For an unpublished Japanese writer to adopt the name of a foreign literary giant would seem terribly brash, if not outright impertinent.
Writing in Shukan Shincho (May 5-12), Kenji Kazama, author of a "Full History of Fantasy Literature," reviews the careers of Rampo and his contemporary, novelist Seishi Yokomizo, and the times in which they lived.
In earlier decades, Japan's literati were less tolerant of the mystery genre during the 19th century. Soseki Natsume was have said to dislike them to the extent that he remarked, "Along with loan sharks, the detective is among the lowest of occupations." A passage in Natsume's novel, "I Am a Cat" went out of the way to denounce the detective genre, and other contemporary Japanese authors harbored similar views.

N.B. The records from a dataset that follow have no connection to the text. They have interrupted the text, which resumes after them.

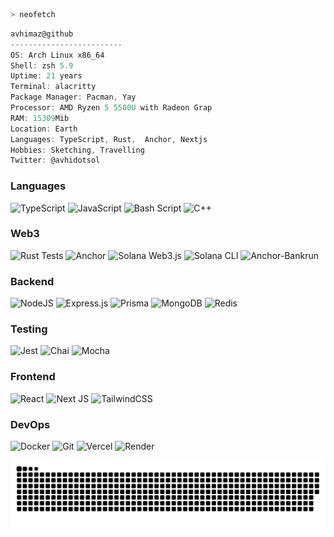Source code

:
 ```zsh
> neofetch
```
```csharp
avhimaz@github
-------------------------
OS: Arch Linux x86_64
Shell: zsh 5.9
Uptime: 21 years
Terminal: alacritty
Package Manager: Pacman, Yay
Processor: AMD Ryzen 5 5500U with Radeon Grap
RAM: 15309Mib
Location: Earth
Languages: TypeScript, Rust,  Anchor, Nextjs
Hobbies: Sketching, Travelling
Twitter: @avhidotsol
```


### Languages
![TypeScript](https://img.shields.io/badge/typescript-%23007ACC.svg?style=for-the-badge&logo=typescript&logoColor=white)  ![JavaScript](https://img.shields.io/badge/javascript-%23323330.svg?style=for-the-badge&logo=javascript&logoColor=%23F7DF1E)  ![Bash Script](https://img.shields.io/badge/bash_script-%23121011.svg?style=for-the-badge&logo=gnu-bash&logoColor=white)  ![C++](https://img.shields.io/badge/c++-%2300599C.svg?style=for-the-badge&logo=c%2B%2B&logoColor=white)  


### Web3  
![Rust Tests](https://img.shields.io/badge/Rust-%23000000.svg?style=for-the-badge&logo=rust&logoColor=white) ![Anchor](https://img.shields.io/badge/Anchor-%23111111.svg?style=for-the-badge&logo=solana&logoColor=white)  ![Solana Web3.js](https://img.shields.io/badge/Solana%20Web3.js-%23000000.svg?style=for-the-badge&logo=solana&logoColor=white)  ![Solana CLI](https://img.shields.io/badge/Solana%20CLI-%23000000.svg?style=for-the-badge&logo=solana&logoColor=white)  ![Anchor-Bankrun](https://img.shields.io/badge/Anchor%20Bankrun-%23111111.svg?style=for-the-badge&logo=solana&logoColor=white)  

### Backend  
![NodeJS](https://img.shields.io/badge/node.js-6DA55F?style=for-the-badge&logo=node.js&logoColor=white) ![Express.js](https://img.shields.io/badge/express.js-%23404d59.svg?style=for-the-badge&logo=express&logoColor=%2361DAFB)  ![Prisma](https://img.shields.io/badge/Prisma-3982CE?style=for-the-badge&logo=Prisma&logoColor=white)  ![MongoDB](https://img.shields.io/badge/MongoDB-%234ea94b.svg?style=for-the-badge&logo=mongodb&logoColor=white) ![Redis](https://img.shields.io/badge/redis-%23DD0031.svg?style=for-the-badge&logo=redis&logoColor=white)  

### Testing
![Jest](https://img.shields.io/badge/Jest-%23C21325.svg?style=for-the-badge&logo=jest&logoColor=white)  ![Chai](https://img.shields.io/badge/Chai-%23A30701.svg?style=for-the-badge&logo=chai&logoColor=white)  ![Mocha](https://img.shields.io/badge/Mocha-%238D6748.svg?style=for-the-badge&logo=mocha&logoColor=white)  

### Frontend  
![React](https://img.shields.io/badge/react-%2320232a.svg?style=for-the-badge&logo=react&logoColor=%2361DAFB)  ![Next JS](https://img.shields.io/badge/Next-black?style=for-the-badge&logo=next.js&logoColor=white)  ![TailwindCSS](https://img.shields.io/badge/tailwindcss-%2338B2AC.svg?style=for-the-badge&logo=tailwind-css&logoColor=white)  


### DevOps  
![Docker](https://img.shields.io/badge/docker-%230db7ed.svg?style=for-the-badge&logo=docker&logoColor=white) ![Git](https://img.shields.io/badge/git-%23F05033.svg?style=for-the-badge&logo=git&logoColor=white)  ![Vercel](https://img.shields.io/badge/vercel-%23000000.svg?style=for-the-badge&logo=vercel&logoColor=white)  ![Render](https://img.shields.io/badge/Render-%46E3B7.svg?style=for-the-badge&logo=render&logoColor=white)  


<picture>
  <source media="(prefers-color-scheme: dark)" srcset="https://raw.githubusercontent.com/AvhiMaz/AvhiMaz/output/github-snake-dark.svg" />
  <source media="(prefers-color-scheme: light)" srcset="https://raw.githubusercontent.com/AvhiMaz/AvhiMaz/output/github-snake.svg" />
  <img alt="github-snake" src="https://raw.githubusercontent.com/AvhiMaz/AvhiMaz/output/github-snake.svg" />
</picture>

They were more tolerant of "native' hanka-cho (police blotter) crime literature, by such popular authors as Kodo Nomura and Kido Okamoto, which consisted of period pieces relating to the exploits of okappiki (paid informers), feudal lawmen such as yoriki (sergeants) and doshin (constables) and meakashi (police spies).
In Europe, France's Eugene Francoise Vidocq (1775–1857) came to be known the father of modern criminology. He also founded the first private detective agency. Vidocq's published memoire was to inspire Poe (1809-1849), who set some of his mysteries in Paris.
On March 2, 1917, Japan's first documented case of a homicide motivated by sado-masochism occurred in the Shitaya district of Tokyo, and, inspired by the heavy media coverage, Rampo began to turn out noir stories that explored sexual pathologies, such as "The Murder on D-Slope."
Rampo afterwards expanded to juvenile fiction and also created series characters, including a fiendish villain, a master of disguises, who managed to outwit the police at every turn. Referred to as "The Phantom of Twenty Faces," he locked horns with his nemesis, a brilliant sleuth named Kogoro Akechi.
Rampo's contemporary, Seishi Yokomizo, turned out ghoulish tales that took place in his home prefecture of Okayama, the pastoral settings for such blood-curdling works as "Guillotine Island." Perhaps his most famous is "Village of the Eight Graves." Based on a true incident in 1938, a mass murderer in a hamlet near Tsuyama City shot and stabbed 29 neighbors before killing himself.
In recent years, a younger generation of critics and readers in the UK and U.S. have begun to reevaluate these two Japanese authors, spurring renewed interest in their works.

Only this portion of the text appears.